MATERIAL PROVIDED
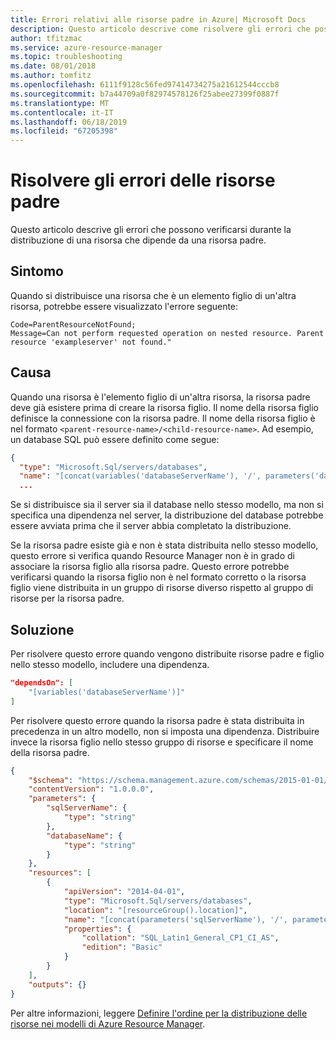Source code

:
 ```yaml
---
title: Errori relativi alle risorse padre in Azure| Microsoft Docs
description: Questo articolo descrive come risolvere gli errori che possono verificarsi quando si lavora con una risorsa padre.
author: tfitzmac
ms.service: azure-resource-manager
ms.topic: troubleshooting
ms.date: 08/01/2018
ms.author: tomfitz
ms.openlocfilehash: 6111f9128c56fed97414734275a21612544cccb8
ms.sourcegitcommit: b7a44709a0f82974578126f25abee27399f0887f
ms.translationtype: MT
ms.contentlocale: it-IT
ms.lasthandoff: 06/18/2019
ms.locfileid: "67205398"
---
```

# <a name="resolve-errors-for-parent-resources"></a>Risolvere gli errori delle risorse padre

Questo articolo descrive gli errori che possono verificarsi durante la distribuzione di una risorsa che dipende da una risorsa padre.

## <a name="symptom"></a>Sintomo

Quando si distribuisce una risorsa che è un elemento figlio di un'altra risorsa, potrebbe essere visualizzato l'errore seguente:

```
Code=ParentResourceNotFound;
Message=Can not perform requested operation on nested resource. Parent resource 'exampleserver' not found."
```

## <a name="cause"></a>Causa

Quando una risorsa è l'elemento figlio di un'altra risorsa, la risorsa padre deve già esistere prima di creare la risorsa figlio. Il nome della risorsa figlio definisce la connessione con la risorsa padre. Il nome della risorsa figlio è nel formato `<parent-resource-name>/<child-resource-name>`. Ad esempio, un database SQL può essere definito come segue:

```json
{
  "type": "Microsoft.Sql/servers/databases",
  "name": "[concat(variables('databaseServerName'), '/', parameters('databaseName'))]",
  ...
```

Se si distribuisce sia il server sia il database nello stesso modello, ma non si specifica una dipendenza nel server, la distribuzione del database potrebbe essere avviata prima che il server abbia completato la distribuzione. 

Se la risorsa padre esiste già e non è stata distribuita nello stesso modello, questo errore si verifica quando Resource Manager non è in grado di associare la risorsa figlio alla risorsa padre. Questo errore potrebbe verificarsi quando la risorsa figlio non è nel formato corretto o la risorsa figlio viene distribuita in un gruppo di risorse diverso rispetto al gruppo di risorse per la risorsa padre.

## <a name="solution"></a>Soluzione

Per risolvere questo errore quando vengono distribuite risorse padre e figlio nello stesso modello, includere una dipendenza.

```json
"dependsOn": [
    "[variables('databaseServerName')]"
]
```

Per risolvere questo errore quando la risorsa padre è stata distribuita in precedenza in un altro modello, non si imposta una dipendenza. Distribuire invece la risorsa figlio nello stesso gruppo di risorse e specificare il nome della risorsa padre.

```json
{
    "$schema": "https://schema.management.azure.com/schemas/2015-01-01/deploymentTemplate.json#",
    "contentVersion": "1.0.0.0",
    "parameters": {
        "sqlServerName": {
            "type": "string"
        },
        "databaseName": {
            "type": "string"
        }
    },
    "resources": [
        {
            "apiVersion": "2014-04-01",
            "type": "Microsoft.Sql/servers/databases",
            "location": "[resourceGroup().location]",
            "name": "[concat(parameters('sqlServerName'), '/', parameters('databaseName'))]",
            "properties": {
                "collation": "SQL_Latin1_General_CP1_CI_AS",
                "edition": "Basic"
            }
        }
    ],
    "outputs": {}
}
```

Per altre informazioni, leggere [Definire l'ordine per la distribuzione delle risorse nei modelli di Azure Resource Manager](resource-group-define-dependencies.md).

REQUIREMENT
Locate all lines in the listing above with the word "altra". Copy them.

YOUR RESPONSE
Quando si distribuisce una risorsa che è un elemento figlio di un'altra risorsa, potrebbe essere visualizzato l'errore seguente:
Quando una risorsa è l'elemento figlio di un'altra risorsa, la risorsa padre deve già esistere prima di creare la risorsa figlio. Il nome della risorsa figlio definisce la connessione con la risorsa padre. Il nome della risorsa figlio è nel formato `<parent-resource-name>/<child-resource-name>`. Ad esempio, un database SQL può essere definito come segue:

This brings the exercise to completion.